The UK government has insisted that any sale of Royal Mail will leave the country’s universal service obligation intact – and protected by law. The assurance came from Baroness Wilcox, the government’s junior business minister in the House of Lords, as the upper House debated legislation seeking to privatise the national postal operator.

Facing an array of concerns from opposition peers that the Postal Services Bill will open the door to asset strippers or cherry pickers from the private sector, the minister said regulator Ofcom would have the power to protect the universal service provision.

She said: “Ofcom will be watching like a hawk to make sure that there is a fair balance between Royal Mail and the consumers of the products that Royal Mail produces.”

The Royal Mail, currently a limited company owned by the government, would still have the obligation to provide mail deliveries six days a week across the entire country for a uniform tariff under the government’s proposals for private ownership.

The debate last night – the committee stage in the Lords for the Postal Services Bill, which has already passed through the House of Commons – saw concern among peers that selling off the Royal Mail could see new owners pricing their universal service out of the market to make it unattractive to consumers.

But the Baroness said the universal obligation was protected by Parliament under the terms of the Bill, and that Ofcom would ensure the minimum requirements of the obligation were upheld.

“As we know, the minimum requirements are above those set out in the European postal services directive in terms of the requirement to deliver letters six days a week and for a uniform tariff and service to apply,” she said.

In the “unlikely event” that the new owners no longer wished to provide universal service coverage, the minister said regulator Ofcom would have the powers to force Royal Mail to deliver on the obligation.

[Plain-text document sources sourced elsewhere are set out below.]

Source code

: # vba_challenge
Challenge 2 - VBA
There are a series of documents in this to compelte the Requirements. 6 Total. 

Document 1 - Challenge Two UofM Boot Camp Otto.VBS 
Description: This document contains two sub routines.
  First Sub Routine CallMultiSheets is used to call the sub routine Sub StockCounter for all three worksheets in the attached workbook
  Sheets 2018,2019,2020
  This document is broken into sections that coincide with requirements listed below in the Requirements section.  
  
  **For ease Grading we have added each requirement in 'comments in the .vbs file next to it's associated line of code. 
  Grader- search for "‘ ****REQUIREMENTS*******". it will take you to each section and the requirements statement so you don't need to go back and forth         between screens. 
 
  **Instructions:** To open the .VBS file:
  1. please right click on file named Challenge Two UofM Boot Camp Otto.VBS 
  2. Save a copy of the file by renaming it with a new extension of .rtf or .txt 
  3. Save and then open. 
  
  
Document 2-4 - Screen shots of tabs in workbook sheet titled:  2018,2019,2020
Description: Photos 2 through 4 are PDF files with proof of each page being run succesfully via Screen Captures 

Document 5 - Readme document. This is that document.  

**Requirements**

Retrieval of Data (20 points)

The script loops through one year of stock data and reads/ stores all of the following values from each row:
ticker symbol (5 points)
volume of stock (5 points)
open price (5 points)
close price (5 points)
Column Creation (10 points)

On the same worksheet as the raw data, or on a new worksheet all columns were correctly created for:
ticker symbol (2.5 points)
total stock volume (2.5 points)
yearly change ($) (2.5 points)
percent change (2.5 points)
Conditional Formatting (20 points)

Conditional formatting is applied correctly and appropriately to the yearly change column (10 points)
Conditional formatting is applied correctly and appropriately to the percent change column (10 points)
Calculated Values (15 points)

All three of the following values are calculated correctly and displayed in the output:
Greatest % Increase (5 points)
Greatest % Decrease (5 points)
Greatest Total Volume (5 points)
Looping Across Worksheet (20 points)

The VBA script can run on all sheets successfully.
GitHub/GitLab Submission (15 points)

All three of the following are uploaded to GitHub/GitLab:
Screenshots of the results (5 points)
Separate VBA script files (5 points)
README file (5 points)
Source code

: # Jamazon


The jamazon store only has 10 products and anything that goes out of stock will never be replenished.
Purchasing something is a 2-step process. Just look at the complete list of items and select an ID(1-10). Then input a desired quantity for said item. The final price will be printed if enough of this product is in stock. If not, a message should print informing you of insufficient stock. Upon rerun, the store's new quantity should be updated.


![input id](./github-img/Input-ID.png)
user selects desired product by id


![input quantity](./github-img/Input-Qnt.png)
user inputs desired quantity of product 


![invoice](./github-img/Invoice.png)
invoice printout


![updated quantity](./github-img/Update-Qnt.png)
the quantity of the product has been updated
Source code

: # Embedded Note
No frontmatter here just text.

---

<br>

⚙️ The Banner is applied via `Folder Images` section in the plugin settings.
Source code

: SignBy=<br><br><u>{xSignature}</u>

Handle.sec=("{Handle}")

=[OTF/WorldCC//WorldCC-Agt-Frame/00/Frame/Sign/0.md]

“Ofcom will also have the power to impose penalties on companies found in breach of the regulatory conditions,” the Baroness warned.

During the debate, peers expressed concern that the government would not report on the full value of Royal Mail and details of acquisition proposals before the sale is completed.

Peers including Lord Clarke of Hampstead, a former postman and postal trade unionist, warned that without detailing the scope of Royal Mail’s assets, the sale could be under-valued.

“A kind of Jurassic Park”

But the particular concern was that a sale would leave new owners skimping on their obligation to cover the final mile in all corners of the country.

The peers highlighted comments made last year at the European Postal Services conference in Brussels by Pieter Kunz, managing director of TNT, a company seen as among the favourites to buy Royal Mail. Kunz had said last spring that the universal service obligation was “a kind of Jurassic Park and we should get rid of it”.

Last night, Lord Clarke said: “If we rush into a sale and Royal Mail ends up in the hands of a particular private company, we shall know what to expect, because that company has already said that the universal service obligation belongs to Jurassic history. It even questioned whether there should be six deliveries a week. We have to be very careful.”

Lord Clarke said a number of European countries had now moved from having state-owned postal operators to 100% privatisation, and that in some of those countries the privatized operations are not required to deliver a universal service.

“My worry is that we could find ourselves in a position where a foreign buyer might already be in the business in a country that no longer has a universal service and that might decide in due course that it will no longer maintain a universal service in this country. That would be very bad indeed for Britain,” he said.